### Your objective:
Your response must be an exact transcription of the lines from the one containing "r.sendline(request)" through the final line of the data.

(Data items)
************

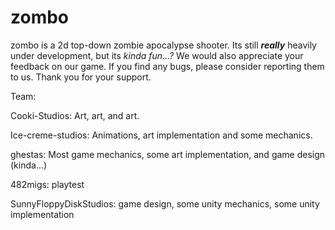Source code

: # zombo
zombo is a 2d top-down zombie apocalypse shooter. Its still _**really**_ heavily under development, but its _kinda fun...?_
We would also appreciate your feedback on our game. If you find any bugs, please consider reporting them to us. Thank you for your support.

Team:

Cooki-Studios: Art, art, and art.

Ice-creme-studios: Animations, art implementation and some mechanics.

ghestas: Most game mechanics, some art implementation, and game design (kinda...)

482migs: playtest

SunnyFloppyDiskStudios: game design, some unity mechanics, some unity implementation
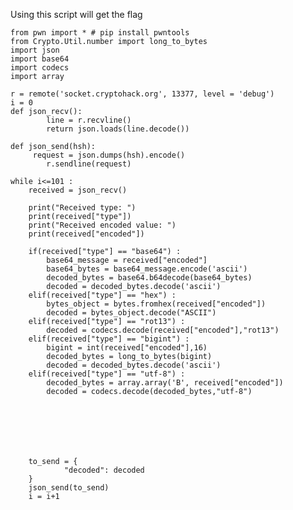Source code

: Using this script will get the flag

	from pwn import * # pip install pwntools
	from Crypto.Util.number import long_to_bytes
	import json
	import base64
	import codecs
	import array

	r = remote('socket.cryptohack.org', 13377, level = 'debug')
	i = 0
	def json_recv():
    		line = r.recvline()
    		return json.loads(line.decode())

	def json_send(hsh):
   		 request = json.dumps(hsh).encode()
    		r.sendline(request)

	while i<=101 :
		received = json_recv()

		print("Received type: ")
		print(received["type"])
		print("Received encoded value: ")
		print(received["encoded"])

		if(received["type"] == "base64") :
			base64_message = received["encoded"]
			base64_bytes = base64_message.encode('ascii')
			decoded_bytes = base64.b64decode(base64_bytes)
			decoded = decoded_bytes.decode('ascii')
		elif(received["type"] == "hex") :
			bytes_object = bytes.fromhex(received["encoded"])
			decoded = bytes_object.decode("ASCII")
		elif(received["type"] == "rot13") :
			decoded = codecs.decode(received["encoded"],"rot13")
		elif(received["type"] == "bigint") :
			bigint = int(received["encoded"],16)
			decoded_bytes = long_to_bytes(bigint)
			decoded = decoded_bytes.decode('ascii')
		elif(received["type"] == "utf-8") :
			decoded_bytes = array.array('B', received["encoded"]) 
			decoded = codecs.decode(decoded_bytes,"utf-8")
		
	
	


	

		to_send = {
	    		"decoded": decoded
		}
		json_send(to_send)
		i = i+1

************

### Solved problem:
    		r.sendline(request)

	while i<=101 :
		received = json_recv()

		print("Received type: ")
		print(received["type"])
		print("Received encoded value: ")
		print(received["encoded"])

		if(received["type"] == "base64") :
			base64_message = received["encoded"]
			base64_bytes = base64_message.encode('ascii')
			decoded_bytes = base64.b64decode(base64_bytes)
			decoded = decoded_bytes.decode('ascii')
		elif(received["type"] == "hex") :
			bytes_object = bytes.fromhex(received["encoded"])
			decoded = bytes_object.decode("ASCII")
		elif(received["type"] == "rot13") :
			decoded = codecs.decode(received["encoded"],"rot13")
		elif(received["type"] == "bigint") :
			bigint = int(received["encoded"],16)
			decoded_bytes = long_to_bytes(bigint)
			decoded = decoded_bytes.decode('ascii')
		elif(received["type"] == "utf-8") :
			decoded_bytes = array.array('B', received["encoded"]) 
			decoded = codecs.decode(decoded_bytes,"utf-8")
		
	
	


	

		to_send = {
	    		"decoded": decoded
		}
		json_send(to_send)
		i = i+1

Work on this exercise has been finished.